§ What the task asks
Write out nothing but the lines from the one containing "- RaceCondition : 여러" through the last line below, both included, and without the pictures.

** Records for the exercise follows **

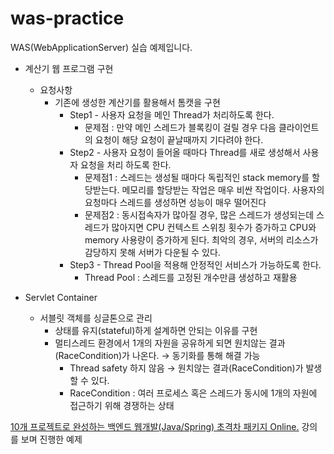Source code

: # was-practice
WAS(WebApplicationServer) 실습 예제입니다.

- 계산기 웹 프로그램 구현
  - 요청사항
    - 기존에 생성한 계산기를 활용해서 톰캣을 구현
      - Step1 - 사용자 요청을 메인 Thread가 처리하도록 한다.
        - 문제점 : 만약 메인 스레드가 블록킹이 걸릴 경우 다음 클라이언트의 요청이 해당 요청이 끝날때까지 기다려야 한다.
      - Step2 - 사용자 요청이 들어올 때마다 Thread를 새로 생성해서 사용자 요청을 처리
    하도록 한다.
        - 문제점1 : 스레드는 생성될 때마다 독립적인 stack memory를 할당받는다. 메모리를 할당받는 작업은 매우 비싼 작업이다. 사용자의 요청마다 스레드를 생성하면 성능이 매우 떨어진다
        - 문제점2 : 동시접속자가 많아질 경우, 많은 스레드가 생성되는데 스레드가 많아지면 CPU 컨텍스트 스위칭 횟수가 증가하고 CPU와 memory 사용량이 증가하게 된다.
          최악의 경우, 서버의 리소스가 감당하지 못해 서버가 다운될 수 있다.
      - Step3 - Thread Pool을 적용해 안정적인 서비스가 가능하도록 한다.
        - Thread Pool : 스레드를 고정된 개수만큼 생성하고 재활용

- Servlet Container
  - 서블릿 객체를 싱글톤으로 관리 
    - 상태를 유지(stateful)하게 설계하면 안되는 이유를 구현 
    - 멀티스레드 환경에서 1개의 자원을 공유하게 되면 원치않는 결과(RaceCondition)가 나온다. → 동기화를 통해 해결 가능
      - Thread safety 하지 않음 → 원치않는 결과(RaceCondition)가 발생할 수 있다.
      - RaceCondition : 여러 프로세스 혹은 스레드가 동시에 1개의 자원에 접근하기 위해 경쟁하는 상태

[10개 프로젝트로 완성하는 백엔드 웹개발(Java/Spring) 초격차 패키지 Online.](https://fastcampus.co.kr/dev_online_befinal) 강의를 보며 진행한 예제
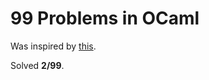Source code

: # 99 Problems in OCaml #

Was inspired by [this](http://ocaml.org/tutorials/99problems.html).

Solved **2/99**.
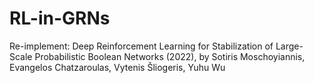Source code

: # RL-in-GRNs
Re-implement: Deep Reinforcement Learning for Stabilization of Large-Scale Probabilistic Boolean Networks (2022), by Sotiris Moschoyiannis, Evangelos Chatzaroulas, Vytenis Šliogeris, Yuhu Wu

** End of Records for the exercise **

§ Exercise answer
      - RaceCondition : 여러 프로세스 혹은 스레드가 동시에 1개의 자원에 접근하기 위해 경쟁하는 상태

[10개 프로젝트로 완성하는 백엔드 웹개발(Java/Spring) 초격차 패키지 Online.](https://fastcampus.co.kr/dev_online_befinal) 강의를 보며 진행한 예제
Source code

: # 99 Problems in OCaml #

Was inspired by [this](http://ocaml.org/tutorials/99problems.html).

Solved **2/99**.
Source code

: # RL-in-GRNs
Re-implement: Deep Reinforcement Learning for Stabilization of Large-Scale Probabilistic Boolean Networks (2022), by Sotiris Moschoyiannis, Evangelos Chatzaroulas, Vytenis Šliogeris, Yuhu Wu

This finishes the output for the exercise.